Section 16 of The Contract Act, 1872 defines 'undue influence' as -
16. (1) A contract is said to be induced by "undue influence" where the relations subsisting between the parties are such that one of the parties is in a position to dominate the will of the other and uses that position to obtain an unfair advantage over the other.

(2) In particular and without prejudice to the generality of the foregoing principle, a person is deemed to be in a position to dominate the will of another-

(a) Where he holds a real or apparent authority over the other or where he stands in a fiduciary relation to the other; or
(b) Where he makes a contract with a person whose mental capacity is temporarily or permanently affected by reason of age, illness, or mental or bodily distress.
(3) Where a person who is in a position to dominate the will of another, enters into a contract with him, and the transaction appears, on the face of it or on the evidence adduced, to be unconscionable, the burden of proving that such contract was not induced by undue influence shall lie upon the person in a position to dominate the will of the other.
Nothing in this sub-section shall affect the provisions of section 111 of the Evidence Act, 1872.

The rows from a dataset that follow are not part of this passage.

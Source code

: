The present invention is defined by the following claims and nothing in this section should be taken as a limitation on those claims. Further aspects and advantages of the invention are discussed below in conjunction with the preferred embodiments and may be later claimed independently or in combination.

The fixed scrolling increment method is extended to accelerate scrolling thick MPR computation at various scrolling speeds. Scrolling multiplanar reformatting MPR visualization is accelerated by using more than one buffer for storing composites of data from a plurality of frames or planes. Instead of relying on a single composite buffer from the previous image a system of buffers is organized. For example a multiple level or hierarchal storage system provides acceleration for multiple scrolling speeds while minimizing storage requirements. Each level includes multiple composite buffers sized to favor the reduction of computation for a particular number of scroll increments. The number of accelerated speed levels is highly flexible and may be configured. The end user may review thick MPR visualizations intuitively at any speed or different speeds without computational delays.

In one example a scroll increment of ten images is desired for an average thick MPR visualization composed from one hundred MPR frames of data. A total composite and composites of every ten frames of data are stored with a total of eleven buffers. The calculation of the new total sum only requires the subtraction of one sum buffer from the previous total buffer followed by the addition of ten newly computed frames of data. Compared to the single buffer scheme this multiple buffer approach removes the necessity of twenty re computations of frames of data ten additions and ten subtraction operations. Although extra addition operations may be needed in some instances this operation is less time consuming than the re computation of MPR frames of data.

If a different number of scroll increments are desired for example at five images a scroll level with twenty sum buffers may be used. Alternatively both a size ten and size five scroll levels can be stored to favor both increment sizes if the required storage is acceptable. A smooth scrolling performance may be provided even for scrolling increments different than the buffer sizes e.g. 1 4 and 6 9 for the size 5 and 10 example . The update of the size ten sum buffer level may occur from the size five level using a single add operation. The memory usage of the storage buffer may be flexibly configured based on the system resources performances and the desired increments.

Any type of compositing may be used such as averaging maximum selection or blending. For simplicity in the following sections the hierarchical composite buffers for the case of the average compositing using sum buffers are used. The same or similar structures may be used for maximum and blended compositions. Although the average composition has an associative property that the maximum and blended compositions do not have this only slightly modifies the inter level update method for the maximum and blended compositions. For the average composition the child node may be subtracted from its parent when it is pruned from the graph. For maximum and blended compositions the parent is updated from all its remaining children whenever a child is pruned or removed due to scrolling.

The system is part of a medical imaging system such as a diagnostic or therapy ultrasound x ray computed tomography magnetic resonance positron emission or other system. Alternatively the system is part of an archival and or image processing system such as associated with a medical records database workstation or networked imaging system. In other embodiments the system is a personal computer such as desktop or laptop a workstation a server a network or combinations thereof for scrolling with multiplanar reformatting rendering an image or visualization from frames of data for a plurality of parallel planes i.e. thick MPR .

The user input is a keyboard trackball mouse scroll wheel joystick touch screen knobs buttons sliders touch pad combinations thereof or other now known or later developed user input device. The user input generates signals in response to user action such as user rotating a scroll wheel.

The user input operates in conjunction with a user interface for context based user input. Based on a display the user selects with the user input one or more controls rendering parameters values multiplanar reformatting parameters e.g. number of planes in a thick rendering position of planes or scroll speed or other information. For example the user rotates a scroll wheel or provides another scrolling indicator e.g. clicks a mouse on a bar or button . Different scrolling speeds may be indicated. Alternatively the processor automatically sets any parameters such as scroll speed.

Section 19 of The Contract Act, 1872 provides the power to set aside contracts induced by undue influence:
19A. When consent to an agreement is caused by undue influence, the agreement is a contract voidable at the option of the party whose consent was so caused.

Any such contract may be set aside either absolutely or, if the party who was entitled to avoid it has received any benefit thereunder, upon such terms and conditions as to the Court may seem just.

Reference: The Contract Act 1872.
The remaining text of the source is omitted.